Appelle ton Père ! (Méditation de Mat 26.36-45)
Jésus avance vers ce destin maintes fois annoncé à ses disciples, pleinement assumé mais qu’il reste maintenant à vivre. Il s’enfonce sur ce sombre chemin d’angoisse et de solitude. La descente aux enfers commence ici. Arrivé au jardin, il laisse ses compagnons. Le gros de la troupe reste ici tandis qu’il va là-bas (36).
Un peu plus loin, il se dépouille un peu plus encore demandant à sa garde « reprochée », Pierre, Jacques et Jean de s’arrêter à leur tour. Là où il va, là-bas, il ne peut être entouré, compris, soutenu. L’expérience de la solitude, de l’abandon, l’angoisse et le submerge maintenant : Mon âme est triste à en mourir (38). Son heure est arrivée. A bien y regarder, au bout du chemin de Gethsémani, dans ce là-en-bas terrifiant, quelqu’un a suivi Jésus. Ce n’est pas Dieu qui reste désespérément lointain et silencieux… Qui est-ce ?

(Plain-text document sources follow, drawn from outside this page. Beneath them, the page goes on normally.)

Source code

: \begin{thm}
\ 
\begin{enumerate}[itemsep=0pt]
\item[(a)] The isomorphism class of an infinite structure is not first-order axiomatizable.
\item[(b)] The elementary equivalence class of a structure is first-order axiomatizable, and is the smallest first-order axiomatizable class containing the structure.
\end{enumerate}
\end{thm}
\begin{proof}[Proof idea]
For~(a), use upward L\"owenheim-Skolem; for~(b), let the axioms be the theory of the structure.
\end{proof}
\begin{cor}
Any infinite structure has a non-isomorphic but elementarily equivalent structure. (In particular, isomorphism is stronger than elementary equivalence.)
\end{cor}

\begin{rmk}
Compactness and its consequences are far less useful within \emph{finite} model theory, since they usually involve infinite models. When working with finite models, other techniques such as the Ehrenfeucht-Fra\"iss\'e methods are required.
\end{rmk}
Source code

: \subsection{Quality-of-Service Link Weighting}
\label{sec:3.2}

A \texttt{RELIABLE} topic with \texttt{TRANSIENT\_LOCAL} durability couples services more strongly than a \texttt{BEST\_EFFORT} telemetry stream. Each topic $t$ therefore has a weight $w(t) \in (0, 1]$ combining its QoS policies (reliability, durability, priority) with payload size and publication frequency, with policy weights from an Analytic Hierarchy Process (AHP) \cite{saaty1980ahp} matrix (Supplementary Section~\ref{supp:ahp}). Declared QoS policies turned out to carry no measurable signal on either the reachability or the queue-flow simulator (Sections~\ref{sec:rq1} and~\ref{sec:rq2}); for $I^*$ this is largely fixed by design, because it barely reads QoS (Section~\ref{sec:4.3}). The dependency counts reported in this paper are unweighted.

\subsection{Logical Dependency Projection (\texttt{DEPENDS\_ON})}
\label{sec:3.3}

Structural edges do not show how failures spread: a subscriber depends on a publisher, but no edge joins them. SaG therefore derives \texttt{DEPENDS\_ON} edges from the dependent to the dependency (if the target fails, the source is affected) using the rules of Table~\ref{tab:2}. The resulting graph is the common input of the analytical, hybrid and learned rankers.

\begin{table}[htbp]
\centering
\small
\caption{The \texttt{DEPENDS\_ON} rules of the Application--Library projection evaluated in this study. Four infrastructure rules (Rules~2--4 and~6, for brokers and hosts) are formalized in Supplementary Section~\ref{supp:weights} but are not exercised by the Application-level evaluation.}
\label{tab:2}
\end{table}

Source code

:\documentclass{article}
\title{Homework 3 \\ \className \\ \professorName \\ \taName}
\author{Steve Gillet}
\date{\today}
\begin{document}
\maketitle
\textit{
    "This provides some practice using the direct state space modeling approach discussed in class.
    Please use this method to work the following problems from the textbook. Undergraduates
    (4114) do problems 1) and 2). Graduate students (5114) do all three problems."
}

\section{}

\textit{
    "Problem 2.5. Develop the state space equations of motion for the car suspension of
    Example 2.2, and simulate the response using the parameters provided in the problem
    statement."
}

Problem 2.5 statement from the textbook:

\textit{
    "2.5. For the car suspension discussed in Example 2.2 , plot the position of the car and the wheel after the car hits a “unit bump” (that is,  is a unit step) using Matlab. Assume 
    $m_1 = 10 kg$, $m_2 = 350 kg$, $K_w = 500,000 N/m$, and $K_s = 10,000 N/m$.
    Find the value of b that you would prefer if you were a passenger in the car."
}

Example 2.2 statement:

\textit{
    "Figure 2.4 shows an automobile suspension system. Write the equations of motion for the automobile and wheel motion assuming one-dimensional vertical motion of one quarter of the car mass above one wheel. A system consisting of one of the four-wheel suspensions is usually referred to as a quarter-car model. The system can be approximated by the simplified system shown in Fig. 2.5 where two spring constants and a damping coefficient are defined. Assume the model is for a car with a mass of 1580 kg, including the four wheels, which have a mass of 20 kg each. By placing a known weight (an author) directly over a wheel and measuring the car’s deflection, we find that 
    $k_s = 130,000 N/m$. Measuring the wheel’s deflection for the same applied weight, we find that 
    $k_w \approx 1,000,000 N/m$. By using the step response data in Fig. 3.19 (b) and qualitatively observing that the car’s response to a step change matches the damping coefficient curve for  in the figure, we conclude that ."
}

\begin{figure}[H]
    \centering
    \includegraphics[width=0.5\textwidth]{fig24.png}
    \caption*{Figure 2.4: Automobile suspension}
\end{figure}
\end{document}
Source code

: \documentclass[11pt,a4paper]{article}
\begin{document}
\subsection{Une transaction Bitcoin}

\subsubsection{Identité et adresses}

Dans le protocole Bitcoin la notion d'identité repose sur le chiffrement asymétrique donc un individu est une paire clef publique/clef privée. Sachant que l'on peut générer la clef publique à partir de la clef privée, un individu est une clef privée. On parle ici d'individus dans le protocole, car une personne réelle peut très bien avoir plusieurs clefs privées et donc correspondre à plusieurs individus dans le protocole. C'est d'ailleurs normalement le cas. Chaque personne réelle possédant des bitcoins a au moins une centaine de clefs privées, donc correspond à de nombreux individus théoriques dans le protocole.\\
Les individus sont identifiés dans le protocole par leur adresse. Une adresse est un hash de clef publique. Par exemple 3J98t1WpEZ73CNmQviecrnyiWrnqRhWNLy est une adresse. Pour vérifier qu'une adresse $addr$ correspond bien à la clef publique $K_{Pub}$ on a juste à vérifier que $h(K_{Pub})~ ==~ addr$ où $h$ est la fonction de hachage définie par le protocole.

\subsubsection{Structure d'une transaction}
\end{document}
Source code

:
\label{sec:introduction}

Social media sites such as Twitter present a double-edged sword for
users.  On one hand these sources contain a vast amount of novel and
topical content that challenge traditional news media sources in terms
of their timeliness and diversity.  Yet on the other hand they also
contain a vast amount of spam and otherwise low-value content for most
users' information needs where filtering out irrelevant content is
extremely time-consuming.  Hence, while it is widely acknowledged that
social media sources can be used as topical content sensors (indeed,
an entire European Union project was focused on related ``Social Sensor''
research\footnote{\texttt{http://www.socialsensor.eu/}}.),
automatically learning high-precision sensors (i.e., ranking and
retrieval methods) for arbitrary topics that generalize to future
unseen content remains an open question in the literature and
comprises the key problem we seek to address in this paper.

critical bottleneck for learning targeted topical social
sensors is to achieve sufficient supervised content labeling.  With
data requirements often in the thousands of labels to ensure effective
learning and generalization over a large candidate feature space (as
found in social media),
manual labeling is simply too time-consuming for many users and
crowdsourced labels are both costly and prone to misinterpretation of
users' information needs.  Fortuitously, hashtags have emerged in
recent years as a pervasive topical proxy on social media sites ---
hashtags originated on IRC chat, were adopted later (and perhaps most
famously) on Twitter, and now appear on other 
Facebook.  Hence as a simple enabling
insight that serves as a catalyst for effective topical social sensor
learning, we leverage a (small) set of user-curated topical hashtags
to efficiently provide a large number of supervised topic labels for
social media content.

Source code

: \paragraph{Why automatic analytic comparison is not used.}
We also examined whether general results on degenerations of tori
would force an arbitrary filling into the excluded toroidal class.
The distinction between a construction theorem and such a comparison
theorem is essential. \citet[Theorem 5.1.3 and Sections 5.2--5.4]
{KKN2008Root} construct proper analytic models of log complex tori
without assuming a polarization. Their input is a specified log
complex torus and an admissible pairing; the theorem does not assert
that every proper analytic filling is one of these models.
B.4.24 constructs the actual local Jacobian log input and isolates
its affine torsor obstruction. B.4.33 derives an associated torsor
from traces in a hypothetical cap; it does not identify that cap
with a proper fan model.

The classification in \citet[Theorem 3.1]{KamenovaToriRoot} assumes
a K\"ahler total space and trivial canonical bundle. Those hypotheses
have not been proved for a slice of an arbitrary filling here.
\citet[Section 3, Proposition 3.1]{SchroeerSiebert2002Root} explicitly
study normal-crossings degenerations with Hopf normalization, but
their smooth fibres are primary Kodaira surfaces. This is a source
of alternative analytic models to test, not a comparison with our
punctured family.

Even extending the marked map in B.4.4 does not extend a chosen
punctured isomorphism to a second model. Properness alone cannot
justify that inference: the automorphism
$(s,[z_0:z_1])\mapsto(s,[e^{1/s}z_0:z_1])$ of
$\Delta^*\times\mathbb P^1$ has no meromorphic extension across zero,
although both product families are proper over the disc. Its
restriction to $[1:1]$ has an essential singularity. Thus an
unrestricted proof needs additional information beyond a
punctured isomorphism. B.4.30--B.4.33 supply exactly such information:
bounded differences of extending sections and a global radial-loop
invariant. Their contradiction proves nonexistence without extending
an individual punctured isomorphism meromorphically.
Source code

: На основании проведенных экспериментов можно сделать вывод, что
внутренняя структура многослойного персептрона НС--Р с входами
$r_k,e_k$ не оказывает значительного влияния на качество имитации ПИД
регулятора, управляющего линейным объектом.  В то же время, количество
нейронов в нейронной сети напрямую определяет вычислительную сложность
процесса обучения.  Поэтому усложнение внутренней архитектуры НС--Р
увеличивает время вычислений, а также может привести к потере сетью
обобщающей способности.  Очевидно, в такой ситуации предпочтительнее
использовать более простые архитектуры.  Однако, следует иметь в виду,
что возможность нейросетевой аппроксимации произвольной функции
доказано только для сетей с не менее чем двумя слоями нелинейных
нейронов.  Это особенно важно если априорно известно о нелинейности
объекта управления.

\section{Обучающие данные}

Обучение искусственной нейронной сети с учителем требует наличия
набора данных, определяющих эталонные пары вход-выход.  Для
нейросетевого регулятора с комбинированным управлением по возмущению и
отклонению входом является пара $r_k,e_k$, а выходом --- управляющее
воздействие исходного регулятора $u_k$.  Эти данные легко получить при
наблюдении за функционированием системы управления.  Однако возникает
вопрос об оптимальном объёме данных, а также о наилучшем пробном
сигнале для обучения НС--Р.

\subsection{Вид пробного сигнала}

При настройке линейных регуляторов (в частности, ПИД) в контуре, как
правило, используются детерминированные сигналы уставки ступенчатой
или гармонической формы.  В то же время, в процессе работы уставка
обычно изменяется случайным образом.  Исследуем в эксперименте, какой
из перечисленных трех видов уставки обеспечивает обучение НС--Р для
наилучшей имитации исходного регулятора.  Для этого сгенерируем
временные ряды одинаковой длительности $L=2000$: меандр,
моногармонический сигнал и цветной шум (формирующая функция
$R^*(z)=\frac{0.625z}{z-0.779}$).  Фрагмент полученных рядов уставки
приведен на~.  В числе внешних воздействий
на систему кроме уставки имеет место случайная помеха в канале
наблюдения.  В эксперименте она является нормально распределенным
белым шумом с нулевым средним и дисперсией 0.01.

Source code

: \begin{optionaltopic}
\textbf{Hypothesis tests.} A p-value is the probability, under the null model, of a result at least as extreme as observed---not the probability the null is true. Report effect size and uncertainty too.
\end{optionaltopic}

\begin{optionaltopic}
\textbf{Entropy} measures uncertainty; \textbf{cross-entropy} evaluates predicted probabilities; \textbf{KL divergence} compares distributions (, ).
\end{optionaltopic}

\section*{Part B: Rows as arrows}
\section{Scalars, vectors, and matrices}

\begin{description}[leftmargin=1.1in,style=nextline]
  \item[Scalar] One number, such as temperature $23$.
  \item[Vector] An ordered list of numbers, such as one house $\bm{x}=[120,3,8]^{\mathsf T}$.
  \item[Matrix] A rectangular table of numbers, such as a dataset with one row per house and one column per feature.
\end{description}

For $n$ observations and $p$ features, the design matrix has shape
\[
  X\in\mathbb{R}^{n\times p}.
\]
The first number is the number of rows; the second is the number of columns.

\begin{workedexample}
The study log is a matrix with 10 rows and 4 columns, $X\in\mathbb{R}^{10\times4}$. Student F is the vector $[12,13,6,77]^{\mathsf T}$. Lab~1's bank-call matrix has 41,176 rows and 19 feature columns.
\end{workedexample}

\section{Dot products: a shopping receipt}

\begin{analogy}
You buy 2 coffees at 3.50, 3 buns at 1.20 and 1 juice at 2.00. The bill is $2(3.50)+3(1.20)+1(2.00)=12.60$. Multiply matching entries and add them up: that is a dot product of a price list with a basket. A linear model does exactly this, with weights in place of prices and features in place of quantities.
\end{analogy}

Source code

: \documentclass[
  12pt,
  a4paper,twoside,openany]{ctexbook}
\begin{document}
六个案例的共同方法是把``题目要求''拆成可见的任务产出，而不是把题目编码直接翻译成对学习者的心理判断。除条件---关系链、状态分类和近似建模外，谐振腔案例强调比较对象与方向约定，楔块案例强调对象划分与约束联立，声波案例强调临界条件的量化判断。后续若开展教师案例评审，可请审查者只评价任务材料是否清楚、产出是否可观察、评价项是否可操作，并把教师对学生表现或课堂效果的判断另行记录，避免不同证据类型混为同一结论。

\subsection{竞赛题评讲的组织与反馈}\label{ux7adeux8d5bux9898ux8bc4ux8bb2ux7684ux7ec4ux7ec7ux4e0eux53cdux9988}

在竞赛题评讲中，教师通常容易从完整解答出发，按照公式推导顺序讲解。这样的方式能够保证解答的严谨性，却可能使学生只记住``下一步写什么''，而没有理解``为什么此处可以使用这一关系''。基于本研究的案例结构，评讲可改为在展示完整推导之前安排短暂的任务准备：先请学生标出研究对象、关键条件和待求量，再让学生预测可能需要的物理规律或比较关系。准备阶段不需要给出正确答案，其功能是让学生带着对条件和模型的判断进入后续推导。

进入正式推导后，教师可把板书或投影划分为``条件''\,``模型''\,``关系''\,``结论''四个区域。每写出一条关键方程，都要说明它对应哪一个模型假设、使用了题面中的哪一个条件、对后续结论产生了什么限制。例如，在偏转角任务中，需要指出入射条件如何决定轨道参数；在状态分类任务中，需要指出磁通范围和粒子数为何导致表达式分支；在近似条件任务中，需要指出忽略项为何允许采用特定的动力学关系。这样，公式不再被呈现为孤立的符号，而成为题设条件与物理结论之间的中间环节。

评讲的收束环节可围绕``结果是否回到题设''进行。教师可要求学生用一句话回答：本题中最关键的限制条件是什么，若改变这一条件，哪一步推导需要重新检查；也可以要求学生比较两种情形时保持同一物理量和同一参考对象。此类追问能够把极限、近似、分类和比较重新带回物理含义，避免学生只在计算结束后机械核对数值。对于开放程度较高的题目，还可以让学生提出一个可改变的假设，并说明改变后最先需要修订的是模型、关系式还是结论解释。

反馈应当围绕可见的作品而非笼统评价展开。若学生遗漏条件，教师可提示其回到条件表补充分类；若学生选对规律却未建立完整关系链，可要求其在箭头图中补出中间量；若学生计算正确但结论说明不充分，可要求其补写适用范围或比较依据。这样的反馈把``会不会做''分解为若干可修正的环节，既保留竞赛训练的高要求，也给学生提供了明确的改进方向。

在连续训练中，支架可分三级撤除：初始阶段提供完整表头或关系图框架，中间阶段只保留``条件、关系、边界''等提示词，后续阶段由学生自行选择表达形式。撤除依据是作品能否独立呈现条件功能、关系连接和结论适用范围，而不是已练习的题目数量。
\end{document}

C’est toi, c’est moi, lectrices, lecteurs ! Nous sommes introduits dans ce huis clos, dans cette enclave de solitude et de souffrance pour nous tenir silencieux, attentifs au Seigneur priant le Père. Nous sommes invités aux premières loges de l’angoisse du Christ. Nul autre que nous, observateurs croyants ou non, n’a assisté à cette scène affligeante où le sauveur du monde perd la maîtrise de ses émotions et se répand en chagrin.
Pourquoi cette mise à l’écart des plus proches et cette invitation des plus lointains au partage de l’intime ? Parce qu’en Jésus, le saint des saints s’ouvre comme une auberge espagnole. Parce que Jésus n’est pas venu sur la terre pour devenir le guide spirituel de quelques Juifs en recherche d’absolu. Il vient pour donner sa vie et ouvrir son cœur à l’humanité entière. C’est pourquoi, nous seuls sommes admis à assister à la scène de Gethsémani. Nous seuls, c’est à dire nous tous !
La leçon de prière
Pourquoi y sommes-nous invités ? Il ne s’agit pas pour Matthieu de nous positionner dans le fauteuil des voyeurs de souffrance. Ce n’est pas le chagrin, le doute et la panique du Christ qui sont livrés aux regards de tous. Le récit de la passion ne contient aucune impudique intention. L’invitation à ce partage intime avec le Seigneur poursuit un autre projet et je crois le deviner.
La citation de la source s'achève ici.